- **Assigned task**
Tell me how many lines in the data include "figma", and keep the reply to that number.

- **Information shown**
----------
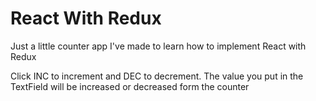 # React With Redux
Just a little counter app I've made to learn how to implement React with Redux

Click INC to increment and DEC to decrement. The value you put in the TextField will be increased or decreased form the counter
----------
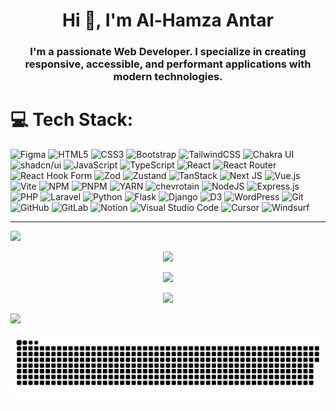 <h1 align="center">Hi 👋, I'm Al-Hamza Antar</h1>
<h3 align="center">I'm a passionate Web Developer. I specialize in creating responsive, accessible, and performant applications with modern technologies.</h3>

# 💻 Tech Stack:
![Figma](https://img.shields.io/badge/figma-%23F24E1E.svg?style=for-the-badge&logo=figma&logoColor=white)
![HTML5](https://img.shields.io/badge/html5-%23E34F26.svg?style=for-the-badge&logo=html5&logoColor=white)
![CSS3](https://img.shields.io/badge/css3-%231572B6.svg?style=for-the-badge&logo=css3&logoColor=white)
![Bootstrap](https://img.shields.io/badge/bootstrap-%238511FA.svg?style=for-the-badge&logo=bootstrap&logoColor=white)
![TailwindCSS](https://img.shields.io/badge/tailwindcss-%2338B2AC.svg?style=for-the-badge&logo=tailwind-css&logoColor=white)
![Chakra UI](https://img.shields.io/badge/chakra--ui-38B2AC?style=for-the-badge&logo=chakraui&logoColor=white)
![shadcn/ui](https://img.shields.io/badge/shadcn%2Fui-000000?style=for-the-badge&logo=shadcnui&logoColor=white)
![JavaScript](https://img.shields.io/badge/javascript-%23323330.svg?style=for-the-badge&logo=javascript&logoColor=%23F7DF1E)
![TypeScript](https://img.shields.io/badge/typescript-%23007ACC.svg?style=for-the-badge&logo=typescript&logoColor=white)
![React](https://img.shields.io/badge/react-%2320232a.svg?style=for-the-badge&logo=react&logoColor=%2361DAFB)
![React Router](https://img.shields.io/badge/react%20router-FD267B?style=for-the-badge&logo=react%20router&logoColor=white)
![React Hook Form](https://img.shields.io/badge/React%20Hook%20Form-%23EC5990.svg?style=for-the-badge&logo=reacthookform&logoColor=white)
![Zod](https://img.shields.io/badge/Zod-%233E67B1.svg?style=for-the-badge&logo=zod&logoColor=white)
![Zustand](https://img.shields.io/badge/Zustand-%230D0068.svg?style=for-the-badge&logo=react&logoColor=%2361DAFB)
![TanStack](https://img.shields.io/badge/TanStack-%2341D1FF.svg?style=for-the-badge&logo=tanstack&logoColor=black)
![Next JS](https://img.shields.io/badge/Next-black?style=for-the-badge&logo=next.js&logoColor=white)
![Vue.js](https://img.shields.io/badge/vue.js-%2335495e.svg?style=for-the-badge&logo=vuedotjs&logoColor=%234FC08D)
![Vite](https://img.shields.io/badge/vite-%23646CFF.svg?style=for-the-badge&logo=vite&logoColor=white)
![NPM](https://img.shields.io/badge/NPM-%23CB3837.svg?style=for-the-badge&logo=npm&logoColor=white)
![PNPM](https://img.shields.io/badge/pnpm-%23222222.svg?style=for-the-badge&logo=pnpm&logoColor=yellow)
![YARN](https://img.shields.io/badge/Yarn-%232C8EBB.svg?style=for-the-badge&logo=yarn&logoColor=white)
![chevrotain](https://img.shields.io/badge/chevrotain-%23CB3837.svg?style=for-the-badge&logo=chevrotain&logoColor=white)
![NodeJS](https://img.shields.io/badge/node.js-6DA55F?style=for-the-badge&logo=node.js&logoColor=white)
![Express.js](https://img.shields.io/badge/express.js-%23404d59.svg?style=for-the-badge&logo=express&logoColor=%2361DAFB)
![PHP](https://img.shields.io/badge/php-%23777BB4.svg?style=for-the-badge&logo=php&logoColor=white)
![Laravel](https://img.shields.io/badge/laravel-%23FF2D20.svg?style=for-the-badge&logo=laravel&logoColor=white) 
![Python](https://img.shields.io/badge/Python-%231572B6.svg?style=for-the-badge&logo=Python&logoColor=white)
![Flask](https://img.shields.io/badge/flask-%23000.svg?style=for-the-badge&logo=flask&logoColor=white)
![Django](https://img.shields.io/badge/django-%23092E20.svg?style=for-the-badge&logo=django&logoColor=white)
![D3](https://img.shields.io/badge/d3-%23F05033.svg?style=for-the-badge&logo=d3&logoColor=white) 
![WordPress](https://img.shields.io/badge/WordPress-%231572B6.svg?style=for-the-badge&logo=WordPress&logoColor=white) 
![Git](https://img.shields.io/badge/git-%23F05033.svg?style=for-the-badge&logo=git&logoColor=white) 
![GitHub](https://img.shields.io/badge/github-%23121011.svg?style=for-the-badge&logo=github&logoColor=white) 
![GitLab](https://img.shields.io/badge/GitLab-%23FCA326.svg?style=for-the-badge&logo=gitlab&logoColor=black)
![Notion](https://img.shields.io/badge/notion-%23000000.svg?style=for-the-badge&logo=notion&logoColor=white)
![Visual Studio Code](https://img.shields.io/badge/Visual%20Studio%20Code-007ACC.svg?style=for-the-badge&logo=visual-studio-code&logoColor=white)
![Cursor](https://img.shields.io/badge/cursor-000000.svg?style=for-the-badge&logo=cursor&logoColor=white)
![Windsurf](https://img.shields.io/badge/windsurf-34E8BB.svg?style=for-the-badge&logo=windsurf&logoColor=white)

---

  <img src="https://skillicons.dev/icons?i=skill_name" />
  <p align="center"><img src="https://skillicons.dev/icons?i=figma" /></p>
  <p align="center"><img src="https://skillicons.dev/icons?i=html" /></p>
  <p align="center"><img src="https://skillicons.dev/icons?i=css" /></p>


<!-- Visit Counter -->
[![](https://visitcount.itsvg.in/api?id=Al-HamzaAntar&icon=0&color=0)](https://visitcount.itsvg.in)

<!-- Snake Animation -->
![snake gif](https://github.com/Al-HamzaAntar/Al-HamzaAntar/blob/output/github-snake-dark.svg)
----------
- **Answer to this task**
2